The report also acknowledges that the exploit will work best on a system that is fairly idle, as it requires the process to essentially fill all of the available memory first with known data to identify related memory pages, and then with page table entries created using mmap().
In a machine with other workload, the likelihood of being able to control enough memory to allow this to be reliable is seriously reduced (it requires a page that is identified, then freed to be immediately used by the system for a page table page, something that could not be guaranteed on a busier system, especially as the page freed with madvise() + MADV_DONTNEED would probably generate a context switch).
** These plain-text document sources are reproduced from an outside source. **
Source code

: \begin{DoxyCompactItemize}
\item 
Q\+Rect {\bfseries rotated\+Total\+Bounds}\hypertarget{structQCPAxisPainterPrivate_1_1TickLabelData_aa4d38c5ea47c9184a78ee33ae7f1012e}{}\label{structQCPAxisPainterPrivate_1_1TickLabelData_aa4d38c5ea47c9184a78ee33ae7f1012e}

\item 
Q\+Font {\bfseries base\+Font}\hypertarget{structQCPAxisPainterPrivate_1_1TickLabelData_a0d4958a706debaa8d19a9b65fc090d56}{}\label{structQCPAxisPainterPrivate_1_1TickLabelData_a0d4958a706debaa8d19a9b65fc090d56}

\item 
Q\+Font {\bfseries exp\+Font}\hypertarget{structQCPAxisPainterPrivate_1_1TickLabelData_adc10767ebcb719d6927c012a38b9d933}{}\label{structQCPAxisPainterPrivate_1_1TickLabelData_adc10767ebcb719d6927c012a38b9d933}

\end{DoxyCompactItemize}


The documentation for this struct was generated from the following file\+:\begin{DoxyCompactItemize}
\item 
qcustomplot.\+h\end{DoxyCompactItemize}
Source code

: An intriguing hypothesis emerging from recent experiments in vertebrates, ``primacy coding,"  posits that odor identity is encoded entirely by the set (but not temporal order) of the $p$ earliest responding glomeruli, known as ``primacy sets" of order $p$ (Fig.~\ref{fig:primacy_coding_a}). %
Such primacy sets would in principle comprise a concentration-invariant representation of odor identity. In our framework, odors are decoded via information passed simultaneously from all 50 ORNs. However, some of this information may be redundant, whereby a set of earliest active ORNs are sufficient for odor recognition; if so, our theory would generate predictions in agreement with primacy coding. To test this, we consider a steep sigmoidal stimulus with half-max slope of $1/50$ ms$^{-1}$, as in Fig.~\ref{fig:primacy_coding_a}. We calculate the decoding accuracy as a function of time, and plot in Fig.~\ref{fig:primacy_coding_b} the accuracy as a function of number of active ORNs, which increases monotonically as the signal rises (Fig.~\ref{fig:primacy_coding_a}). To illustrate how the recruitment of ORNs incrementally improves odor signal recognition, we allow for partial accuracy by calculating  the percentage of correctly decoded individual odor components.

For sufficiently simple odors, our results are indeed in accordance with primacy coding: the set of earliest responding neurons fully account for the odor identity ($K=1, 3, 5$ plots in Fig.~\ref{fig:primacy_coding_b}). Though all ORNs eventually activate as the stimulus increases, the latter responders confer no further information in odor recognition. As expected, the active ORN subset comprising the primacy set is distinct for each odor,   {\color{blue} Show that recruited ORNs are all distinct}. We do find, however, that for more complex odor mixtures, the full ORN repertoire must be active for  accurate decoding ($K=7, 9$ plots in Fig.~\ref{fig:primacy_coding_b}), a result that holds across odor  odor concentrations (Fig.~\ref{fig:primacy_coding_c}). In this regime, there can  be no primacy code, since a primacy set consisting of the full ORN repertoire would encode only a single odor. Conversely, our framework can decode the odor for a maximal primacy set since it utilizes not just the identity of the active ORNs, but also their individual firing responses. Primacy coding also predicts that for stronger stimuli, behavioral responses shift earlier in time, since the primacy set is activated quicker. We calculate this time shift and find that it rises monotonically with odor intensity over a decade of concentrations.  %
All the time you are rowhammering essentially unpredictable pages (part of the exploit is to hammer memory lines until you can find one that affects a memory page you control), you could also be creating other problems on the system including unpredictably modifying running code and data structures.
The more you have to do this, the more likely it is that you will trigger another unpredictable action which would attract attention.
There is also tacit acknowledgement that this attack in it's published form relies on certain features of the Intel x86-64 architecture (specific instructions to allow rapid toggling of memory bypassing the cache like CLFLUSH), although it does suggest ways of triggering the bit flip on other architectures.
Don't get me wrong. It's a clear issue, and one that is exacerbated by the fact that Linux, being open, is less difficult to craft an exploit for because the internals are better understood, but I believe that exploits in the wild are likely to be few.